It’s natural, then, that “As soon as the Shire-hobbits entered, there was a chorus of welcome from the Bree-landers.” The first local reaction to Frodo’s attempts to create an explanation for why he and his companions are traveling is also natural:

“He gave out that he was interested in history and geography (at which there was much wagging of heads, although neither of these words were [sic] much used in the Bree-dialect). He said he was thinking of writing a book (at which there was silent astonishment), and that he and his friends wanted to collect information about hobbits living outside the Shire, especially in the eastern lands.”
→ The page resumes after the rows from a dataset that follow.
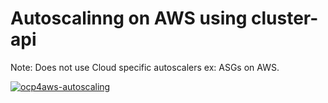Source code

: # Autoscalinng on AWS using cluster-api
Note: Does not use Cloud specific autoscalers ex: ASGs on AWS.

[![ocp4aws-autoscaling](https://asciinema.org/a/067IYozIlG8RiMElVnEzcNCOO)](https://asciinema.org/a/067IYozIlG8RiMElVnEzcNCOO?speed=5)
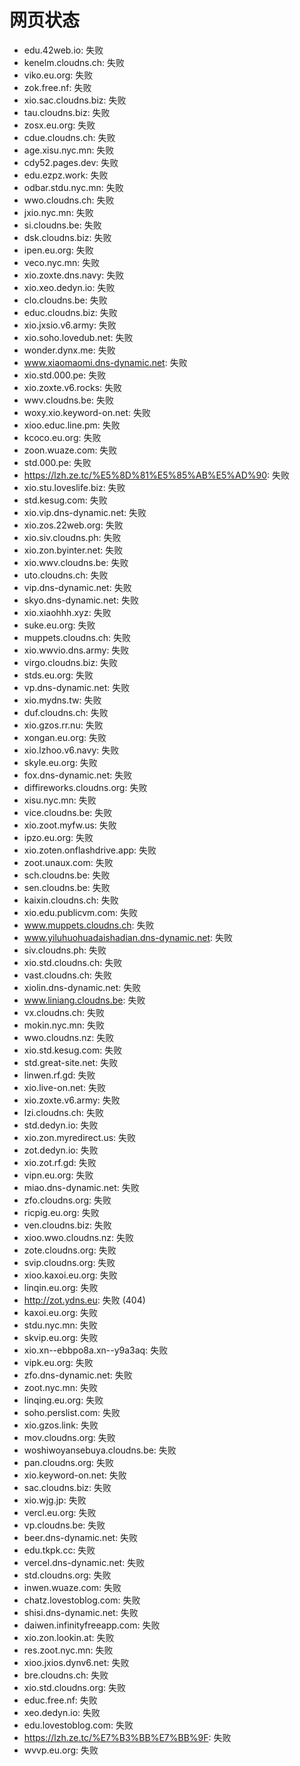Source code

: # 网页状态
- edu.42web.io: 失败
- kenelm.cloudns.ch: 失败
- viko.eu.org: 失败
- zok.free.nf: 失败
- xio.sac.cloudns.biz: 失败
- tau.cloudns.biz: 失败
- zosx.eu.org: 失败
- cdue.cloudns.ch: 失败
- age.xisu.nyc.mn: 失败
- cdy52.pages.dev: 失败
- edu.ezpz.work: 失败
- odbar.stdu.nyc.mn: 失败
- wwo.cloudns.ch: 失败
- jxio.nyc.mn: 失败
- si.cloudns.be: 失败
- dsk.cloudns.biz: 失败
- ipen.eu.org: 失败
- veco.nyc.mn: 失败
- xio.zoxte.dns.navy: 失败
- xio.xeo.dedyn.io: 失败
- clo.cloudns.be: 失败
- educ.cloudns.biz: 失败
- xio.jxsio.v6.army: 失败
- xio.soho.lovedub.net: 失败
- wonder.dynx.me: 失败
- www.xiaomaomi.dns-dynamic.net: 失败
- xio.std.000.pe: 失败
- xio.zoxte.v6.rocks: 失败
- wwv.cloudns.be: 失败
- woxy.xio.keyword-on.net: 失败
- xioo.educ.line.pm: 失败
- kcoco.eu.org: 失败
- zoon.wuaze.com: 失败
- std.000.pe: 失败
- https://lzh.ze.tc/%E5%8D%81%E5%85%AB%E5%AD%90: 失败
- xio.stu.loveslife.biz: 失败
- std.kesug.com: 失败
- xio.vip.dns-dynamic.net: 失败
- xio.zos.22web.org: 失败
- xio.siv.cloudns.ph: 失败
- xio.zon.byinter.net: 失败
- xio.wwv.cloudns.be: 失败
- uto.cloudns.ch: 失败
- vip.dns-dynamic.net: 失败
- skyo.dns-dynamic.net: 失败
- xio.xiaohhh.xyz: 失败
- suke.eu.org: 失败
- muppets.cloudns.ch: 失败
- xio.wwvio.dns.army: 失败
- virgo.cloudns.biz: 失败
- stds.eu.org: 失败
- vp.dns-dynamic.net: 失败
- xio.mydns.tw: 失败
- duf.cloudns.ch: 失败
- xio.gzos.rr.nu: 失败
- xongan.eu.org: 失败
- xio.lzhoo.v6.navy: 失败
- skyle.eu.org: 失败
- fox.dns-dynamic.net: 失败
- diffireworks.cloudns.org: 失败
- xisu.nyc.mn: 失败
- vice.cloudns.be: 失败
- xio.zoot.myfw.us: 失败
- ipzo.eu.org: 失败
- xio.zoten.onflashdrive.app: 失败
- zoot.unaux.com: 失败
- sch.cloudns.be: 失败
- sen.cloudns.be: 失败
- kaixin.cloudns.ch: 失败
- xio.edu.publicvm.com: 失败
- www.muppets.cloudns.ch: 失败
- www.yiluhuohuadaishadian.dns-dynamic.net: 失败
- siv.cloudns.ph: 失败
- xio.std.cloudns.ch: 失败
- vast.cloudns.ch: 失败
- xiolin.dns-dynamic.net: 失败
- www.liniang.cloudns.be: 失败
- vx.cloudns.ch: 失败
- mokin.nyc.mn: 失败
- wwo.cloudns.nz: 失败
- xio.std.kesug.com: 失败
- std.great-site.net: 失败
- linwen.rf.gd: 失败
- xio.live-on.net: 失败
- xio.zoxte.v6.army: 失败
- lzi.cloudns.ch: 失败
- std.dedyn.io: 失败
- xio.zon.myredirect.us: 失败
- zot.dedyn.io: 失败
- xio.zot.rf.gd: 失败
- vipn.eu.org: 失败
- miao.dns-dynamic.net: 失败
- zfo.cloudns.org: 失败
- ricpig.eu.org: 失败
- ven.cloudns.biz: 失败
- xioo.wwo.cloudns.nz: 失败
- zote.cloudns.org: 失败
- svip.cloudns.org: 失败
- xioo.kaxoi.eu.org: 失败
- linqin.eu.org: 失败
- http://zot.ydns.eu: 失败 (404)
- kaxoi.eu.org: 失败
- stdu.nyc.mn: 失败
- skvip.eu.org: 失败
- xio.xn--ebbpo8a.xn--y9a3aq: 失败
- vipk.eu.org: 失败
- zfo.dns-dynamic.net: 失败
- zoot.nyc.mn: 失败
- linqing.eu.org: 失败
- soho.perslist.com: 失败
- xio.gzos.link: 失败
- mov.cloudns.org: 失败
- woshiwoyansebuya.cloudns.be: 失败
- pan.cloudns.org: 失败
- xio.keyword-on.net: 失败
- sac.cloudns.biz: 失败
- xio.wjg.jp: 失败
- vercl.eu.org: 失败
- vp.cloudns.be: 失败
- beer.dns-dynamic.net: 失败
- edu.tkpk.cc: 失败
- vercel.dns-dynamic.net: 失败
- std.cloudns.org: 失败
- inwen.wuaze.com: 失败
- chatz.lovestoblog.com: 失败
- shisi.dns-dynamic.net: 失败
- daiwen.infinityfreeapp.com: 失败
- xio.zon.lookin.at: 失败
- res.zoot.nyc.mn: 失败
- xioo.jxios.dynv6.net: 失败
- bre.cloudns.ch: 失败
- xio.std.cloudns.org: 失败
- educ.free.nf: 失败
- xeo.dedyn.io: 失败
- edu.lovestoblog.com: 失败
- https://lzh.ze.tc/%E7%B3%BB%E7%BB%9F: 失败
- wvvp.eu.org: 失败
In the nearly-oral world of Bree (there must be some literacy—the Prancing Pony has a sign with an inscription and Barliman seems to know what a letter is), the next reaction is also natural:

“At this a chorus of voices broke out. If Frodo had really wanted to write a book, and had had many ears, he would have learned enough for several chapters in a few minutes. And if that was not enough, he was given a whole list of names, beginning with ‘Old Barliman here’, to whom he could go for further information.”

These would all be so-called “oral informants”—not one mention of manuscripts or documents to suggest that information is conveyed and recorded in writing—and so the Breelanders’ third and final reaction is also natural:

“But after a time, as Frodo did not show any sign of writing a book on the spot, the hobbits returned to their questions about doings in the Shire.”

It’s obvious then, that books, like the words “history” and “geography”, are almost alien to these people and so their interest is in the spoken—or sung—word, which is why, when Frodo breaks into Bilbo’s “There is an inn…” to distract the audience from Pippin’s indiscreet recounting of the birthday party, his stratagem almost works—until he overdoes it and—

But even in the aftermath, although it leads to more trouble for Frodo and his companions, Butterbur can imagine that, in time, that surprising event, like all of the others in this near-oral world, will subside into word-of-mouth.

“He reckoned, very probably, that his house would be full again on many future nights, until the present mystery had been thoroughly discussed.”

And then it would become just another piece of strange news from Bree.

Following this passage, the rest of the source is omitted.